George William Yohe, II, (Appellant) appeals from the Superior Court order that reversed the trial court's order awarding a new trial on the ground that his constitutional right of confrontation was violated. We agree with the Superior Court that Appellant's constitutional right of confrontation was not violated at trial because the testifying witness was not a " surrogate witness," as Appellant argues. Rather, as discussed below, the witness was the author of the testimonial statement offered into evidence and, therefore, was an appropriate witness under the Confrontation Clause. Accordingly, Appellant's confrontation rights were protected by this testimony, and we affirm.

On August 19, 2009, Officer Scott George performed a traffic stop of Appellant's vehicle because of its faulty license plate and brake lights. During the course of the stop, the officer observed signs of alcohol consumption, and arrested Appellant for Driving Under the Influence of alcohol (DUI).[1] Officer George transported Appellant to Memorial Hospital where a phlebotomist drew a blood sample and prepared it for shipment to National Medical Services Labs (NMS Labs) for chemical analysis.

NMS Labs received Appellant's blood sample on August 21, 2009. An employee examined it for proper seal, label, and volume, logged receipt of the sample, and placed it in a secured bin. It is the routine practice of NMS Labs to test blood samples for alcohol content by removing three small portions (referred to as " aliquots" ) from the blood sample and to conduct three distinct tests, using two testing methods, to determine alcohol content. One method of testing is gas chromatography, and the second is enzymatic assay, both of which determine the quantity of alcohol in the blood. It is the practice of NMS Labs routinely to test a blood sample for alcohol content twice using gas chromatography, and once using enzymatic assay.

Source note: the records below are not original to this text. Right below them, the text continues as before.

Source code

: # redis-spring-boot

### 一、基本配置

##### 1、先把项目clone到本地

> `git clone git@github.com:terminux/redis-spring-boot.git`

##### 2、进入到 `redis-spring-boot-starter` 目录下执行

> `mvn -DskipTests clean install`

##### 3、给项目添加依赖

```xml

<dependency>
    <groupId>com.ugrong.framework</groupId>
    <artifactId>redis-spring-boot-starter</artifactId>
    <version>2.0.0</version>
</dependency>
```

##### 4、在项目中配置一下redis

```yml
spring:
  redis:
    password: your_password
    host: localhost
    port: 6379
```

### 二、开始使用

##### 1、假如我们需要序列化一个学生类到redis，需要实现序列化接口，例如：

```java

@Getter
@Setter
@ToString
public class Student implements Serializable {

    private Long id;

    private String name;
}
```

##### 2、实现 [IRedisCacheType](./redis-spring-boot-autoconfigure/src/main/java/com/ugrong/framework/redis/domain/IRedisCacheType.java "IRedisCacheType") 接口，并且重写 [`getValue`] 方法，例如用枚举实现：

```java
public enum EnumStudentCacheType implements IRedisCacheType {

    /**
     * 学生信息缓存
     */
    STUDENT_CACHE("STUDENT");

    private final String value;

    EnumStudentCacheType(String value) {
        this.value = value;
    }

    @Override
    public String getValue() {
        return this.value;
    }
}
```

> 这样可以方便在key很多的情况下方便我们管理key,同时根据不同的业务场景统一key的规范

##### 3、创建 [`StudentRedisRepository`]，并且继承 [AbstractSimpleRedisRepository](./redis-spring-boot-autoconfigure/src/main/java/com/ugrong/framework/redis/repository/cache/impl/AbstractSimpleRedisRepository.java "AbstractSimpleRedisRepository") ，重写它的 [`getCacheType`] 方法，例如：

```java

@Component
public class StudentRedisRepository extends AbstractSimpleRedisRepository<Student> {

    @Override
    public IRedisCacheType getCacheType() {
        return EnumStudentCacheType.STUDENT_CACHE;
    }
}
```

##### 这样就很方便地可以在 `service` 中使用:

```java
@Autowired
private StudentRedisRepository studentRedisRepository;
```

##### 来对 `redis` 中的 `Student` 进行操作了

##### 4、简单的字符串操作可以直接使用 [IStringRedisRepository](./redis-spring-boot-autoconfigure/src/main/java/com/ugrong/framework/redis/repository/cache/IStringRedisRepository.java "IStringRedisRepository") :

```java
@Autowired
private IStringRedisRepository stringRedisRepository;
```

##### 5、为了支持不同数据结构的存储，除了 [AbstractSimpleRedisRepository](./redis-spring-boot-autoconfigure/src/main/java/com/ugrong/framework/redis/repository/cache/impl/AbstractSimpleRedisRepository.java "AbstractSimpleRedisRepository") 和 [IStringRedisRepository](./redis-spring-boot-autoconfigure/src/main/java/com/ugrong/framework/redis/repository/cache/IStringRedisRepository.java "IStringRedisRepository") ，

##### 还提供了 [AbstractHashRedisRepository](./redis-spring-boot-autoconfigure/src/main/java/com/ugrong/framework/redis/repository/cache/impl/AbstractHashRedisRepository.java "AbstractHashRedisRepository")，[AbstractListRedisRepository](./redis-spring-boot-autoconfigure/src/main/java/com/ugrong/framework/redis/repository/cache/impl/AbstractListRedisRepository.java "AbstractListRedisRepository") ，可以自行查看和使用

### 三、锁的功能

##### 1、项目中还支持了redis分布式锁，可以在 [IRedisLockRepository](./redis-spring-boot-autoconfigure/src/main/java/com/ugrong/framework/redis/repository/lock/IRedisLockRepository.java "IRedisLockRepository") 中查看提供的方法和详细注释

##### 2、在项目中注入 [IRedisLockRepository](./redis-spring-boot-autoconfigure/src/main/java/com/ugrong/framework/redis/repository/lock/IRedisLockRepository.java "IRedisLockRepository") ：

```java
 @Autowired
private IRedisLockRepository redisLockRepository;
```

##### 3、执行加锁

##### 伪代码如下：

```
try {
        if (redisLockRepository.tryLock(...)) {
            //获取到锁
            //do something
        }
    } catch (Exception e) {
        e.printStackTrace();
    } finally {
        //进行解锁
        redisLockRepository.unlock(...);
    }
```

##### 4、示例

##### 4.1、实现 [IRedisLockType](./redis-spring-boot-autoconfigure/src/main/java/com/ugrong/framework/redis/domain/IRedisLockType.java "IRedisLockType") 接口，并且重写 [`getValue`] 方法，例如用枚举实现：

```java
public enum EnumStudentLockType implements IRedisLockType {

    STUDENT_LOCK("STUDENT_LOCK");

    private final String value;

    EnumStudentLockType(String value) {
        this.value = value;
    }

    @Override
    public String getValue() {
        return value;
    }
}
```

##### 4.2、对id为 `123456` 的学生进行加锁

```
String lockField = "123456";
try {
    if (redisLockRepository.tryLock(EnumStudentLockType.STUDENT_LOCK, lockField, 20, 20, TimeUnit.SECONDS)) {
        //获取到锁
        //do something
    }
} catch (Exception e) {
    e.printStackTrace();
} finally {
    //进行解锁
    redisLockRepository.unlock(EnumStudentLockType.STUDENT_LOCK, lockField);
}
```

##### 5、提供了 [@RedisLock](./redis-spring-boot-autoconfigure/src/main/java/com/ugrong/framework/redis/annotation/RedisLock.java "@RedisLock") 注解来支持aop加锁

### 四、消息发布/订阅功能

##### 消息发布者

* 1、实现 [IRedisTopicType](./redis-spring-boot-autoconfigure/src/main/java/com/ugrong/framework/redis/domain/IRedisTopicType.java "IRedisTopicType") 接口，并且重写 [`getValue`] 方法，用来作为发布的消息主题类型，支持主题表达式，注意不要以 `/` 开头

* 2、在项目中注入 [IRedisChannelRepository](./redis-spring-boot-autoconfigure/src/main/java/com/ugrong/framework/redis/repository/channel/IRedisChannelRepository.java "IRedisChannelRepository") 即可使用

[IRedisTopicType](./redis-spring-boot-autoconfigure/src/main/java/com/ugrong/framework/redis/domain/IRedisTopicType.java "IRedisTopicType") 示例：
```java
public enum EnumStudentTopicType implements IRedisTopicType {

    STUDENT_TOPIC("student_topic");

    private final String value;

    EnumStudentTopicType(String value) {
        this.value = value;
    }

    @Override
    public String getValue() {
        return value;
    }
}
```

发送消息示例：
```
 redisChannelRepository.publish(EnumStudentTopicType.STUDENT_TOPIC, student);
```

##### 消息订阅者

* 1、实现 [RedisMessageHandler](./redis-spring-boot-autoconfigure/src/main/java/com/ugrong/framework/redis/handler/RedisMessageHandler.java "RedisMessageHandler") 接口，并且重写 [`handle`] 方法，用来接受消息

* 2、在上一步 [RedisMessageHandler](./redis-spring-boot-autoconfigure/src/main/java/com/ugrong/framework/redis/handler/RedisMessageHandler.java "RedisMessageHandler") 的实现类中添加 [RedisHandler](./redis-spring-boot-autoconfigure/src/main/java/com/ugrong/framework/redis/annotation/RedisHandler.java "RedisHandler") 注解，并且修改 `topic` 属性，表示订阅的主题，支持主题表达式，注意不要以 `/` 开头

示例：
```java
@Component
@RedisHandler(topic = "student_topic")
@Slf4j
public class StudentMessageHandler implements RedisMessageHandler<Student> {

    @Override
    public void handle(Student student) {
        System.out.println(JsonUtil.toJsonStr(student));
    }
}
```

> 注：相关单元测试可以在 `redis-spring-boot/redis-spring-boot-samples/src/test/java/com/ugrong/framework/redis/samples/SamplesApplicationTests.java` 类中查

[621 Pa. 532] In accord with this practice, NMS Labs conducted the three tests on Appellant's blood sample. First, NMS Labs' employee Megan Silcox retrieved the blood sample from storage, extracted an aliquot for testing, returned the balance of the sample to storage, and tested the aliquot for alcohol content using enzymatic assay. Next, another employee, Lisa Chacko, retrieved the blood sample from storage, extracted two more aliquots for testing, and returned the remaining sample to storage. She tested the aliquots for alcohol content twice, utilizing gas chromatography.

Dr. Lee Blum is Assistant Laboratory Director and a toxicologist at NMS Labs. As Assistant Lab Director, he is responsible for the lab's quality assurance program and client service. As a forensic toxicologist, he is involved in reviewing analytical testing, report writing, and testifying at trials. In this role, he receives the raw data that resulted from the three blood tests, checks the demographic information on the testing data, evaluates the chain of custody, and verifies that the lab technicians performed the appropriate testing.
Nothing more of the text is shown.